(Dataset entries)
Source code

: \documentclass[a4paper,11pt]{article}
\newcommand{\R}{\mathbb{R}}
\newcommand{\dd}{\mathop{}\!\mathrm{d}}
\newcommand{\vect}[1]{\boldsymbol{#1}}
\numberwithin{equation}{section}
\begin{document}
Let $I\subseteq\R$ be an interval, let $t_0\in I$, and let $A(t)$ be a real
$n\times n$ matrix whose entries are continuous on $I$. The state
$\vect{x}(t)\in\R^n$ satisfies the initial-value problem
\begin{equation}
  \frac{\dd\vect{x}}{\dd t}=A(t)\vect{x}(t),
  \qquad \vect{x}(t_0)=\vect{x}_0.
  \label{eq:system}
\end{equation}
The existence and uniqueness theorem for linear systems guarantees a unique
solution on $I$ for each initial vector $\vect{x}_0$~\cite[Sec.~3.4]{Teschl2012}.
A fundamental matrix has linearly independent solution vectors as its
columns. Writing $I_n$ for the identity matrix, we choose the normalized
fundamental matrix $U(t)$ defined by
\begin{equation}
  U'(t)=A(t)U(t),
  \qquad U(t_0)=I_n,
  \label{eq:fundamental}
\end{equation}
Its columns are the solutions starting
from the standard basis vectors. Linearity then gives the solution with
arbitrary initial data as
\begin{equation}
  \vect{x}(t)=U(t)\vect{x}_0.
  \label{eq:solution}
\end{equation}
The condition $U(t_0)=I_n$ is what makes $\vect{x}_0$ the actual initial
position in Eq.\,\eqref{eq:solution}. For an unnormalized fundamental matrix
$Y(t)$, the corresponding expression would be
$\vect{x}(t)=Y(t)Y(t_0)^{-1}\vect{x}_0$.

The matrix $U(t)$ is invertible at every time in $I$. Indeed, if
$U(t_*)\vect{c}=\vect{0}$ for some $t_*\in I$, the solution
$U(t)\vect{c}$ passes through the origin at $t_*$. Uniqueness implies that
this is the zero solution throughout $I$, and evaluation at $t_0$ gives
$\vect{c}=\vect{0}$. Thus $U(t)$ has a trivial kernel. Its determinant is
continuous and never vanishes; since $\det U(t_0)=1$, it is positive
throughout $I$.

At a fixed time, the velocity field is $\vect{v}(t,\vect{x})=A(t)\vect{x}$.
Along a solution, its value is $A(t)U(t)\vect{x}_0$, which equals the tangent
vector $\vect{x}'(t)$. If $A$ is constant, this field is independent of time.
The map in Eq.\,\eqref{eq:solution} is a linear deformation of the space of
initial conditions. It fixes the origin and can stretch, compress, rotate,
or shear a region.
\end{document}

**Work request**
Your response should consist of the records, printed exactly.

**Result**
Source code

: \documentclass[a4paper,11pt]{article}
\newcommand{\R}{\mathbb{R}}
\newcommand{\dd}{\mathop{}\!\mathrm{d}}
\newcommand{\vect}[1]{\boldsymbol{#1}}
\numberwithin{equation}{section}
\begin{document}
Let $I\subseteq\R$ be an interval, let $t_0\in I$, and let $A(t)$ be a real
$n\times n$ matrix whose entries are continuous on $I$. The state
$\vect{x}(t)\in\R^n$ satisfies the initial-value problem
\begin{equation}
  \frac{\dd\vect{x}}{\dd t}=A(t)\vect{x}(t),
  \qquad \vect{x}(t_0)=\vect{x}_0.
  \label{eq:system}
\end{equation}
The existence and uniqueness theorem for linear systems guarantees a unique
solution on $I$ for each initial vector $\vect{x}_0$~\cite[Sec.~3.4]{Teschl2012}.
A fundamental matrix has linearly independent solution vectors as its
columns. Writing $I_n$ for the identity matrix, we choose the normalized
fundamental matrix $U(t)$ defined by
\begin{equation}
  U'(t)=A(t)U(t),
  \qquad U(t_0)=I_n,
  \label{eq:fundamental}
\end{equation}
Its columns are the solutions starting
from the standard basis vectors. Linearity then gives the solution with
arbitrary initial data as
\begin{equation}
  \vect{x}(t)=U(t)\vect{x}_0.
  \label{eq:solution}
\end{equation}
The condition $U(t_0)=I_n$ is what makes $\vect{x}_0$ the actual initial
position in Eq.\,\eqref{eq:solution}. For an unnormalized fundamental matrix
$Y(t)$, the corresponding expression would be
$\vect{x}(t)=Y(t)Y(t_0)^{-1}\vect{x}_0$.

The matrix $U(t)$ is invertible at every time in $I$. Indeed, if
$U(t_*)\vect{c}=\vect{0}$ for some $t_*\in I$, the solution
$U(t)\vect{c}$ passes through the origin at $t_*$. Uniqueness implies that
this is the zero solution throughout $I$, and evaluation at $t_0$ gives
$\vect{c}=\vect{0}$. Thus $U(t)$ has a trivial kernel. Its determinant is
continuous and never vanishes; since $\det U(t_0)=1$, it is positive
throughout $I$.

At a fixed time, the velocity field is $\vect{v}(t,\vect{x})=A(t)\vect{x}$.
Along a solution, its value is $A(t)U(t)\vect{x}_0$, which equals the tangent
vector $\vect{x}'(t)$. If $A$ is constant, this field is independent of time.
The map in Eq.\,\eqref{eq:solution} is a linear deformation of the space of
initial conditions. It fixes the origin and can stretch, compress, rotate,
or shear a region.
\end{document}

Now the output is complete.